Middle school students in New Jersey are about to get a much needed crash course in adulting thanks in part to two black women determined to make sure they have the tools they need to succeed. Assemblywoman Angela McKnight and financial educator Tiffany “The Budgetnista” Aliche worked together to draft and advocate a financial literacy bill that would give kids a fighting chance at the future.
A1414, will instruct the State Board of Education to require school districts to incorporate financial literacy instruction into curriculums for enrolled students in grades 6 through 8.
First introduced by McKnight in 2016, the bill was signed into law by the state’s Acting Governor (and first ever black Lieutenant Governor) Sheila Oliver this Thursday at Jersey City’s PS 34 President Barack Obama School. It was the culmination of three years of hard work on the part of McKnight and Aliche, who used her considerable platforms to assist with getting the word out.

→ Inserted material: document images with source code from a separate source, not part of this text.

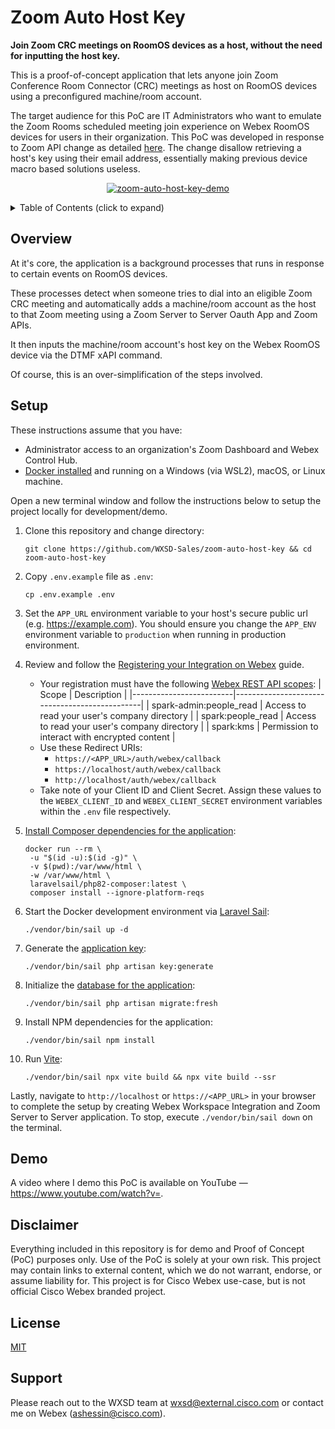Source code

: Zoom Auto Host Key
==================

**Join Zoom CRC meetings on RoomOS devices as a host, without the need for inputting the host key.**

This is a proof-of-concept application that lets anyone join Zoom Conference Room Connector (CRC) meetings as host on
RoomOS devices using a preconfigured machine/room account.

The target audience for this PoC are IT Administrators who want to emulate the Zoom Rooms scheduled meeting join
experience on Webex RoomOS devices for users in their organization. This PoC was developed in response to Zoom API
change as detailed [here](https://devforum.zoom.us/t/not-able-to-retrieve-host-key-using-users-api/70898).
The change disallow retrieving a host's key using their email address, essentially making previous device macro based
solutions useless.

<p align="center">
   <a href="https://www.youtube.com/watch?v=" target="_blank">
       <img src="" alt="zoom-auto-host-key-demo"/>
    </a>
</p>

<!-- ⛔️ MD-MAGIC-EXAMPLE:START (TOC:collapse=true&collapseText=Click to expand) -->
<details>
<summary>Table of Contents (click to expand)</summary>

- [Overview](#overview)
- [Setup](#setup)
- [Demo](#demo)
- [Disclaimer](#disclaimer)
- [License](#license)
- [Support](#support)

</details>
<!-- ⛔️ MD-MAGIC-EXAMPLE:END -->


## Overview

At it's core, the application is a background processes that runs in response to certain events on RoomOS devices.

These processes detect when someone tries to dial into an eligible Zoom CRC meeting and automatically adds a
machine/room account as the host to that Zoom meeting using a Zoom Server to Server Oauth App and Zoom APIs.

It then inputs the machine/room account's host key on the Webex RoomOS device via the DTMF xAPI command.

Of course, this is an over-simplification of the steps involved.


## Setup

These instructions assume that you have:

- Administrator access to an organization's Zoom Dashboard and Webex Control Hub.
- [Docker installed](https://docs.docker.com/engine/install/) and running on a Windows (via WSL2), macOS, or Linux
  machine.

Open a new terminal window and follow the instructions below to setup the project locally for development/demo.

1. Clone this repository and change directory:
   ```
   git clone https://github.com/WXSD-Sales/zoom-auto-host-key && cd zoom-auto-host-key
   ```

2. Copy `.env.example` file as `.env`:
   ```
   cp .env.example .env
   ```

3. Set the `APP_URL` environment variable to your host's secure public url (e.g. https://example.com). You should 
   ensure you change the `APP_ENV` environment variable to `production` when running in production environment.

4. Review and follow the [Registering your Integration
   on Webex](https://developer.webex.com/docs/integrations#registering-your-integration) guide.
   - Your registration must have the following [Webex REST API scopes](https://developer.webex.com/docs/integrations#scopes):
     | Scope                   | Description                                   |
     |-------------------------|-----------------------------------------------|
     | spark-admin:people_read | Access to read your user's company directory  |
     | spark:people_read       | Access to read your user's company directory  |
     | spark:kms               | Permission to interact with encrypted content |
   - Use these Redirect URIs:
     - `https://<APP_URL>/auth/webex/callback`
     - `https://localhost/auth/webex/callback`
     - `http://localhost/auth/webex/callback`
   - Take note of your Client ID and Client Secret. Assign these values to the `WEBEX_CLIENT_ID`
     and `WEBEX_CLIENT_SECRET` environment variables within the `.env` file respectively.

5. [Install Composer dependencies for the application](https://laravel.com/docs/10.x/sail#installing-composer-dependencies-for-existing-projects):
   ```
   docker run --rm \
    -u "$(id -u):$(id -g)" \
    -v $(pwd):/var/www/html \
    -w /var/www/html \
    laravelsail/php82-composer:latest \
    composer install --ignore-platform-reqs
   ```

6. Start the Docker development environment via [Laravel Sail](https://laravel.com/docs/10.x/sail):
   ```
   ./vendor/bin/sail up -d
   ```

7. Generate the [application key](https://laravel.com/docs/10.x/encryption#configuration):
   ```
   ./vendor/bin/sail php artisan key:generate
   ```

8. Initialize the [database for the application](https://laravel.com/docs/9.x/migrations#drop-all-tables-migrate=):
   ```
   ./vendor/bin/sail php artisan migrate:fresh
   ```

9. Install NPM dependencies for the application:
   ```
   ./vendor/bin/sail npm install
   ```

10. Run [Vite](https://laravel.com/docs/10.x/vite):
    ```
    ./vendor/bin/sail npx vite build && npx vite build --ssr
    ```

Lastly, navigate to `http://localhost` or `https://<APP_URL>` in your browser to complete the setup by creating
Webex Workspace Integration and Zoom Server to Server application. To stop, execute `./vendor/bin/sail down` on the
terminal.


## Demo

A video where I demo this PoC is available on YouTube — https://www.youtube.com/watch?v=.


## Disclaimer

Everything included in this repository is for demo and Proof of Concept (PoC) purposes only. Use of the PoC is solely
at your own risk. This project may contain links to external content, which we do not warrant, endorse, or assume
liability for. This project is for Cisco Webex use-case, but is not official Cisco Webex branded project.


## License

[MIT](./LICENSE)


## Support

Please reach out to the WXSD team at [wxsd@external.cisco.com](mailto:wxsd@external.cisco.com?cc=ashessin@cisco.com&subject=Zoom%20Auto%20Host%20Key) or contact me on Webex (ashessin@cisco.com).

“Early financial literacy should be an essential part of every school curriculum, because it’s a critical skill needed for success in adulthood,” said Aliche via press release. She shared portions of the signing ceremony with her community on social media, unable to contain her excitement. “Today New Jersey took a historic leap forward in helping our children secure a brighter future. Today was a manifestation of why I started The Budgetnista; to help give people the tools the need to live richer lives,” she continued.

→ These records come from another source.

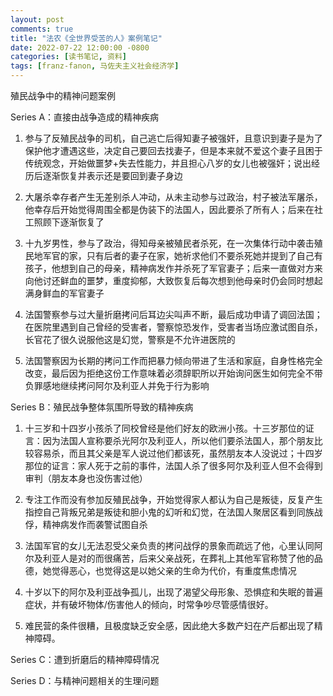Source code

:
```yaml
---
layout: post
comments: true
title: "法农《全世界受苦的人》案例笔记"
date: 2022-07-22 12:00:00 -0800
categories: [读书笔记, 资料]
tags: [franz-fanon, 马佐夫主义社会经济学]
---
```


殖民战争中的精神问题案例

Series A：直接由战争造成的精神疾病

1. 参与了反殖民战争的司机，自己逃亡后得知妻子被强奸，且意识到妻子是为了保护他才遭遇这些，决定自己要回去找妻子，但是本来就不爱这个妻子且困于传统观念，开始做噩梦+失去性能力，并且担心八岁的女儿也被强奸；说出经历后逐渐恢复并表示还是要回到妻子身边

2. 大屠杀幸存者产生无差别杀人冲动，从未主动参与过政治，村子被法军屠杀，他幸存后开始觉得周围全都是伪装下的法国人，因此要杀了所有人；后来在社工照顾下逐渐恢复了

3. 十九岁男性，参与了政治，得知母亲被殖民者杀死，在一次集体行动中袭击殖民地军官的家，只有后者的妻子在家，她祈求他们不要杀死她并提到了自己有孩子，他想到自己的母亲，精神病发作并杀死了军官妻子；后来一直做对方来向他讨还鲜血的噩梦，重度抑郁，大致恢复后每次想到他母亲时仍会同时想起满身鲜血的军官妻子

4. 法国警察参与过大量折磨拷问后耳边尖叫声不断，最后成功申请了调回法国；在医院里遇到自己曾经的受害者，警察惊恐发作，受害者当场应激试图自杀，长官花了很久说服他这是幻觉，警察是不允许进医院的

5. 法国警察因为长期的拷问工作而把暴力倾向带进了生活和家庭，自身性格完全改变，最后因为拒绝这份工作意味着必须辞职所以开始询问医生如何完全不带负罪感地继续拷问阿尔及利亚人并免于行为影响

Series B：殖民战争整体氛围所导致的精神疾病

1. 十三岁和十四岁小孩杀了同校曾经是他们好友的欧洲小孩。十三岁那位的证言：因为法国人宣称要杀光阿尔及利亚人，所以他们要杀法国人，那个朋友比较容易杀，而且其父亲是军人说过他们都该死，虽然朋友本人没说过；十四岁那位的证言：家人死于之前的事件，法国人杀了很多阿尔及利亚人但不会得到审判（朋友本身也没伤害过他）

2. 专注工作而没有参加反殖民战争，开始觉得家人都认为自己是叛徒，反复产生指控自己背叛兄弟是叛徒和胆小鬼的幻听和幻觉，在法国人聚居区看到同族战俘，精神病发作而袭警试图自杀

3. 法国军官的女儿无法忍受父亲负责的拷问战俘的景象而疏远了他，心里认同阿尔及利亚人是对的而很痛苦，后来父亲战死，在葬礼上其他军官称赞了他的品德，她觉得恶心，也觉得这是以她父亲的生命为代价，有重度焦虑情况

4. 十岁以下的阿尔及利亚战争孤儿，出现了渴望父母形象、恐惧症和失眠的普遍症状，并有破坏物体/伤害他人的倾向，时常争吵尽管感情很好。

5. 难民营的条件很糟，且极度缺乏安全感，因此绝大多数产妇在产后都出现了精神障碍。

Series C：遭到折磨后的精神障碍情况

Series D：与精神问题相关的生理问题
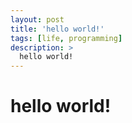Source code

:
 ```yaml
---
layout: post
title: 'hello world!'
tags: [life, programming]
description: >
  hello world!
---
```


# hello world!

Mcknight’s fellow Assembly Democrats Nicholas Chiaravalloti, Eliana Pintor Marin, Jamel Holley, Benjie Wimberly and Annette Quijano served as co-sponsors for the bill as well lending their legislative support.
While widely respected novels about opulent liars with questionable boundaries and near obsolete mathematical principles that have never shown up on the form to file an LLC have reigned supreme in the primary educational sphere, but not pratical financial information is being moved to the forefront. Information about things like the practical value of compound interest, or why it might not be the best idea to buy all those sweatshirts at the bookstore with your student loan disbursement check has been harder to find…but this bill helps to change all of this.
This law presents children with vital information that has the potential to change the course of their lives by preparing them to properly evaluate their finances and deal with debt as adults.
Regarding the bill, McKnight told Hello Beautiful, “One of the most important lessons a person can learn is how to manage their money. Many young people go into adulthood knowing little about finances, and end up making decisions that cost them in the long run.” She added, “Teaching our kids early about the importance of managing their money and making sound financial decisions can prevent them from making costly mistakes and set them on the right financial path.”
Hopefully, this bill will spread to multiple states.